(Task details) Your answer must be the records, copied with no change.

--- Data in this exercise Enclosed Below ---

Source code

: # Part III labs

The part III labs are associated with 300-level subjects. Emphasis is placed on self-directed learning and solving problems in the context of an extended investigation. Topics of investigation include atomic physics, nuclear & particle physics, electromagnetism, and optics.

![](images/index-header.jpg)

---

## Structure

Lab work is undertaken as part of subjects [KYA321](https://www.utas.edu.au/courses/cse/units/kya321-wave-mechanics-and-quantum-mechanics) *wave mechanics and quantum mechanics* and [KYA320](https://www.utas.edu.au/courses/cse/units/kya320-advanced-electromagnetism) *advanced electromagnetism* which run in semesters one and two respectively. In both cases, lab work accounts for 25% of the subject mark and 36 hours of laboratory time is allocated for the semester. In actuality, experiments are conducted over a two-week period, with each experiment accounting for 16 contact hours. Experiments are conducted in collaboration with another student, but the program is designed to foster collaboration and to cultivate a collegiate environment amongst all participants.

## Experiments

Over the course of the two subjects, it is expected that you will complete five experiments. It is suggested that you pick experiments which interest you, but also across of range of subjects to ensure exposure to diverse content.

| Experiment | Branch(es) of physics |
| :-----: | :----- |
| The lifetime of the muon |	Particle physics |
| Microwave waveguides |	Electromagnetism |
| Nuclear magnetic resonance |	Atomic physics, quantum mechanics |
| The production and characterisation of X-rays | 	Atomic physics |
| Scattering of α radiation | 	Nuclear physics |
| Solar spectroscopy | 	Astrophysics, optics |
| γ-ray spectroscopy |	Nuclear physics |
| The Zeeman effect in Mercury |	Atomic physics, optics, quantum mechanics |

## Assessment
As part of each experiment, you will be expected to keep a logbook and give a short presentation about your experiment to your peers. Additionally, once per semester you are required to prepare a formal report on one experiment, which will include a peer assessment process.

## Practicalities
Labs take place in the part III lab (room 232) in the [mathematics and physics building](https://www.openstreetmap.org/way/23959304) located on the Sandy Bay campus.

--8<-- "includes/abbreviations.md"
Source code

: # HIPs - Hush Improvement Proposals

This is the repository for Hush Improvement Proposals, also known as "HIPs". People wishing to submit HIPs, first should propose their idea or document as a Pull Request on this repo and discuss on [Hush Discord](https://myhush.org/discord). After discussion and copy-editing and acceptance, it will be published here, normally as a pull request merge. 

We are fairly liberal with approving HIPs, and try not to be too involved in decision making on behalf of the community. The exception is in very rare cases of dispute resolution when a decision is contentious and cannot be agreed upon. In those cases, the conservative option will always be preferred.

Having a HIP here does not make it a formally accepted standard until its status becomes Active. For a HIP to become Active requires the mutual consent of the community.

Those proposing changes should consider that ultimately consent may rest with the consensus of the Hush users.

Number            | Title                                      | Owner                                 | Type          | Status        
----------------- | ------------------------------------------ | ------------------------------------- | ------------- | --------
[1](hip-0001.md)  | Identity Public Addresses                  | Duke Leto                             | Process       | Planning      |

--- End of Enclosed Data in this exercise ---

(Solution to the problem)
Source code

: # Part III labs

The part III labs are associated with 300-level subjects. Emphasis is placed on self-directed learning and solving problems in the context of an extended investigation. Topics of investigation include atomic physics, nuclear & particle physics, electromagnetism, and optics.

![](images/index-header.jpg)

---

## Structure

Lab work is undertaken as part of subjects [KYA321](https://www.utas.edu.au/courses/cse/units/kya321-wave-mechanics-and-quantum-mechanics) *wave mechanics and quantum mechanics* and [KYA320](https://www.utas.edu.au/courses/cse/units/kya320-advanced-electromagnetism) *advanced electromagnetism* which run in semesters one and two respectively. In both cases, lab work accounts for 25% of the subject mark and 36 hours of laboratory time is allocated for the semester. In actuality, experiments are conducted over a two-week period, with each experiment accounting for 16 contact hours. Experiments are conducted in collaboration with another student, but the program is designed to foster collaboration and to cultivate a collegiate environment amongst all participants.

## Experiments

Over the course of the two subjects, it is expected that you will complete five experiments. It is suggested that you pick experiments which interest you, but also across of range of subjects to ensure exposure to diverse content.

| Experiment | Branch(es) of physics |
| :-----: | :----- |
| The lifetime of the muon |	Particle physics |
| Microwave waveguides |	Electromagnetism |
| Nuclear magnetic resonance |	Atomic physics, quantum mechanics |
| The production and characterisation of X-rays | 	Atomic physics |
| Scattering of α radiation | 	Nuclear physics |
| Solar spectroscopy | 	Astrophysics, optics |
| γ-ray spectroscopy |	Nuclear physics |
| The Zeeman effect in Mercury |	Atomic physics, optics, quantum mechanics |

## Assessment
As part of each experiment, you will be expected to keep a logbook and give a short presentation about your experiment to your peers. Additionally, once per semester you are required to prepare a formal report on one experiment, which will include a peer assessment process.

## Practicalities
Labs take place in the part III lab (room 232) in the [mathematics and physics building](https://www.openstreetmap.org/way/23959304) located on the Sandy Bay campus.

--8<-- "includes/abbreviations.md"
Source code

: # HIPs - Hush Improvement Proposals

This is the repository for Hush Improvement Proposals, also known as "HIPs". People wishing to submit HIPs, first should propose their idea or document as a Pull Request on this repo and discuss on [Hush Discord](https://myhush.org/discord). After discussion and copy-editing and acceptance, it will be published here, normally as a pull request merge. 

We are fairly liberal with approving HIPs, and try not to be too involved in decision making on behalf of the community. The exception is in very rare cases of dispute resolution when a decision is contentious and cannot be agreed upon. In those cases, the conservative option will always be preferred.

Having a HIP here does not make it a formally accepted standard until its status becomes Active. For a HIP to become Active requires the mutual consent of the community.

Those proposing changes should consider that ultimately consent may rest with the consensus of the Hush users.

Number            | Title                                      | Owner                                 | Type          | Status        
----------------- | ------------------------------------------ | ------------------------------------- | ------------- | --------
[1](hip-0001.md)  | Identity Public Addresses                  | Duke Leto                             | Process       | Planning      |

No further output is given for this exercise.